Part of a clandestine program concocted by the American government to recreate the super soldier serum, Bradley was one of 300 black men forcibly conscripted into the secretive unit and coerced into undergoing a series of inhumane experiments to make him into the perfect soldier. While this sounds bad, Bradley was actually one of the luckier men forced to take part in the experiment because he not only survived, but came out of it wider than a car door.
Now although the experiment was a success, Bradley was eventually arrested for treason after he stole a copy of Captain America’s costume and wore it while punting Super-Nazis into low orbit liberating a fucking death camp. The thing is, that mission was supposed to be a suicide mission intended to eradicate the last remnants of Bradley’s unit and him surviving, especially while dressed like the symbol of America pissed the government off so much that they put him in prison for life. With Bradley only being released after 17 years in solitary confinement after swearing himself to secrecy. Which is where Bradley’s story gets kind of silly.

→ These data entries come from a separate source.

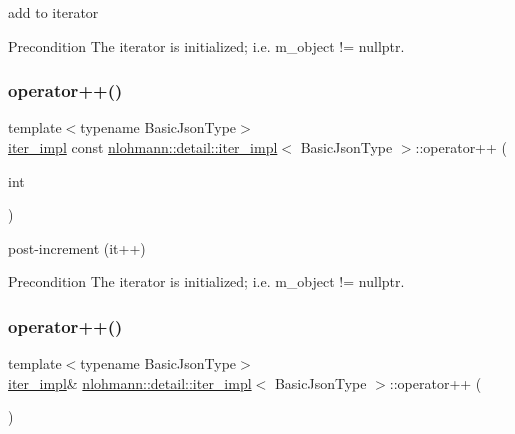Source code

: add to iterator 

\begin{DoxyPrecond}{Precondition}
The iterator is initialized; i.\+e. {\ttfamily m\+\_\+object != nullptr}. 
\end{DoxyPrecond}
\mbox{\label{classnlohmann_1_1detail_1_1iter__impl_a7d2397773b2dce42f30f0375a6a1d850}} 
\subsubsection{\texorpdfstring{operator++()}{operator++()}\hspace{0.1cm}{\footnotesize\ttfamily [1/2]}}
{\footnotesize\ttfamily template$<$typename Basic\+Json\+Type$>$ \\
\mbox{\hyperlink{classnlohmann_1_1detail_1_1iter__impl}{iter\+\_\+impl}} const \mbox{\hyperlink{classnlohmann_1_1detail_1_1iter__impl}{nlohmann\+::detail\+::iter\+\_\+impl}}$<$ Basic\+Json\+Type $>$\+::operator++ (\begin{DoxyParamCaption}\item[{int}]{ }\end{DoxyParamCaption})\hspace{0.3cm}{\ttfamily [inline]}}



post-\/increment (it++) 

\begin{DoxyPrecond}{Precondition}
The iterator is initialized; i.\+e. {\ttfamily m\+\_\+object != nullptr}. 
\end{DoxyPrecond}
\mbox{\label{classnlohmann_1_1detail_1_1iter__impl_abdfe2a7f464400a7ab572782d14b922f}} 
\subsubsection{\texorpdfstring{operator++()}{operator++()}\hspace{0.1cm}{\footnotesize\ttfamily [2/2]}}
{\footnotesize\ttfamily template$<$typename Basic\+Json\+Type$>$ \\
\mbox{\hyperlink{classnlohmann_1_1detail_1_1iter__impl}{iter\+\_\+impl}}\& \mbox{\hyperlink{classnlohmann_1_1detail_1_1iter__impl}{nlohmann\+::detail\+::iter\+\_\+impl}}$<$ Basic\+Json\+Type $>$\+::operator++ (\begin{DoxyParamCaption}{ }\end{DoxyParamCaption})\hspace{0.3cm}{\ttfamily [inline]}}



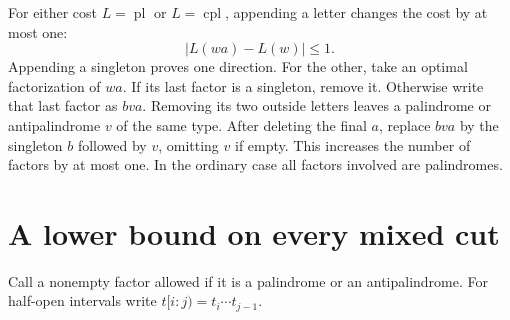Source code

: \documentclass[11pt]{article}
\newcommand{\pl}{\operatorname{pl}}
\newcommand{\cl}{\operatorname{cpl}}
\begin{document}
For either cost $L=\pl$ or $L=\cl$, appending a letter changes the cost
by at most one:
\begin{equation}\label{eq:lip}
 |L(wa)-L(w)|\leq1.
\end{equation}
Appending a singleton proves one direction. For the other, take an optimal
factorization of $wa$. If its last factor is a singleton, remove it.
Otherwise write that last factor as $bva$. Removing its two outside
letters leaves a palindrome or antipalindrome $v$ of the same type.
After deleting the final $a$, replace $bva$ by the singleton $b$ followed
by $v$, omitting $v$ if empty. This increases the number of factors by
at most one. In the ordinary case all factors involved are palindromes.

\section{A lower bound on every mixed cut}
Call a nonempty factor allowed if it is a palindrome or an antipalindrome.
For half-open intervals write $t[i:j)=t_i\cdots t_{j-1}$.
\end{document}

You see, despite literally all records of his existence being scrubbed by the government pretty much every prominent black person in the Marvel Universe and ours somehow knows about him. For example, in one comic it’s revealed that everyone from Malcolm X to Muhammad Ali secretly visited Bradley to pay their respects but at no point ever bothered to let anyone outside of the, erm, blackvine, know that a bulletproof black man helped end WW2.
The same is seemingly true of the superhero community with virtually every black hero knowing about Bradley to the point he was a guest of honor at the blackest event in Marvel canon, the wedding of Black Panther and Storm. What make this so hilarious is that literally every black hero present is in complete awe at the sight of Bradley, much to the surprise of white heroes like fucking Wolverine, you know a guy who’s fought in every war in Marvel canon, who have absolutely no idea who he is.
It’s also worth mentioning that because the Black Panther is a head of state, he has to invite all of his fellow world leaders which the writer used as an excuse to shit on George Bush. Which is kind of amazing considering the comic shows that the wedding was also attended by Dr. Doom as a ghost from Hell and people think that’s fine.